ドイツ語若者言葉「Diggah/おめー」と日本語の二人称

長女は周りからものすごく色々な影響を受けるタイプで、その筆頭が言葉遣い!
私の知らない、次女は使わない、夫が聞いたら眉をひそめる「若者言葉」を結構使う。
長女はクラス、学年、男女問わず、付き合いが広い。
次女は自分の周りの女子以外と話さないし、男子のことは大概気持ち悪い虫を見るような目で蔑んでいる。

昨日も妹に、
「Hä?

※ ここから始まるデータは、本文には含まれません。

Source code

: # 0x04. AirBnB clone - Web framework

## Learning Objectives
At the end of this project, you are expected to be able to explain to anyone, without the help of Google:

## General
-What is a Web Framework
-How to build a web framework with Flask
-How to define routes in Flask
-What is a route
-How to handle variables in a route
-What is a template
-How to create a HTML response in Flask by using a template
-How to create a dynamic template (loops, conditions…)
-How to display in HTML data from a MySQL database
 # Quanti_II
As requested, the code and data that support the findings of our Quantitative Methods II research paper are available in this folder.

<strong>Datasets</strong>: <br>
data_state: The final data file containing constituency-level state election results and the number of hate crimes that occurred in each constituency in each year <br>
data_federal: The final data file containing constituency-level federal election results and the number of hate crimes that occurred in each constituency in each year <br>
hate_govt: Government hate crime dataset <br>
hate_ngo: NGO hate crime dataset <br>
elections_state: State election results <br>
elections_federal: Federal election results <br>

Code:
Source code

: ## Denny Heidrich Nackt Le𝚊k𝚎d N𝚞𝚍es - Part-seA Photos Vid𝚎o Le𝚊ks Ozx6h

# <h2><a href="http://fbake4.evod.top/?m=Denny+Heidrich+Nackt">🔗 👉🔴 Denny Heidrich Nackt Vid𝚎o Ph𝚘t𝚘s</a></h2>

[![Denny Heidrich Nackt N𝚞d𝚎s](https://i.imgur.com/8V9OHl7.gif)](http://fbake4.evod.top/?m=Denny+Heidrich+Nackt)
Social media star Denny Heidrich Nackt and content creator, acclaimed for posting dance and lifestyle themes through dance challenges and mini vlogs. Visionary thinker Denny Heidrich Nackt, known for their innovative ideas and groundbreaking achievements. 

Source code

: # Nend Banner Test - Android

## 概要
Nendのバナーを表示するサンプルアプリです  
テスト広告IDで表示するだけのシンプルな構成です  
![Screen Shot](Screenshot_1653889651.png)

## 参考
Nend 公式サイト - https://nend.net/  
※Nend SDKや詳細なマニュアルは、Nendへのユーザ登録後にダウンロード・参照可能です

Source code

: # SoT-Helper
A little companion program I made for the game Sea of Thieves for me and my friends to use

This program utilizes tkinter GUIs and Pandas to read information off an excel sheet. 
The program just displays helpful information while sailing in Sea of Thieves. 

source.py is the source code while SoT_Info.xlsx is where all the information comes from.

Weisst du das nicht?!(え? こんなことも知らないの) Diggah!」
と言っていた。
Diggaを私は知らなかったけど、言い方がものすごくバカにしていたので、いい言葉じゃないんだろうと思って、意味を聞いたら、「Alter」とか英語のBroと同じような感じという。
(ちなみにBro(Brotherのこと)もよく言う。
妹にもいうので、いつから弟になった?!と突っ込む)

ただ、綴りは次女は「Digger」だといい、長女は「Diggah」だというので調べてみたら、Wikiさんによると、その2つ以外にもDicker, Digga, Diggi, まれに Diggha, Diggär, Dikka, Dikkahの書き方があるらしい。
元々は北ドイツの方言で、友だちや仲間を指す言葉。

私が知っていたのは、Kumpel(友達じゃなくて仲間とかツレみたいな感じ、ほぼ男性が男性の友人を指すとき)で、その後長女からAlterを習ったが、同類の様子。
ちなみにaltは「古い、老いた」という形容詞に「er」をつけて、「~な人」という言い方にしている。
ま、つまり「老人」という意味が従来なんだけど、これを同じく男性が男性の友人を指して、「旧友」みたいなニュアンスで使う。
でも、突っ込むときによくいうので、「おまえ!」みたいな感じが多い。

このDiggerも「おめー」とか「てめー」、「てめえ」みたいな言い方や書き方があるという感じで、仲間内で相手を呼ぶときの言葉だそうだ。
ヒップホップ系の歌手などがよく使用し、若者人口に膾炙したらしい。

でも、日本語からすると「で」「が」とか濁音はあまりきれいじゃないし、粗雑、粗暴な感じがする。

日本語では二人称をあまり使わない。
欧州系言語の人は、どうしてもそれを使いたかがって、
「あなたの名前は何ですか」
とかいうけど、「あなた」って呼びかけは失礼になることもあるからね!といつも口を酸っぱくして言っている。

そうすると、
「じゃあ、どうしたらいいんですか!」
とびっくりするので、いや、教科書の会話通り「名前は何ですか」でいいじゃんという。
それで名前が分かったら、「〇〇さんの仕事は何ですか」とか名前を使えばいいんだしね。
それは、欧州系言語との大きな違いなので、学生は最初とても戸惑います。
私たち日本人も最初に英語を学習したとき、「a/The」ってなんだよとか、なんでいちいち「I」とか「You」っていうんだよーと思ったのの、ちょうど反対だ。

日本語で「あなた」というと、詰問してる感じがする。
「ちょっと、あなた、今日はゴミの日じゃないわよ!」
みたいな。
「あなた、一体誰なんですか?!」
とか。
例え敬語と組み合わせて、
「あなたはどちらからいらっしゃったんですか」
と書いても、違和感しかない。

「あんた」「おまえ」「おめえ」なども、家族や仲間内でなら、愛称のように感じるけど(妻の夫の呼びかけ「あなた」も含め)、外で使うと喧嘩腰になるだろう。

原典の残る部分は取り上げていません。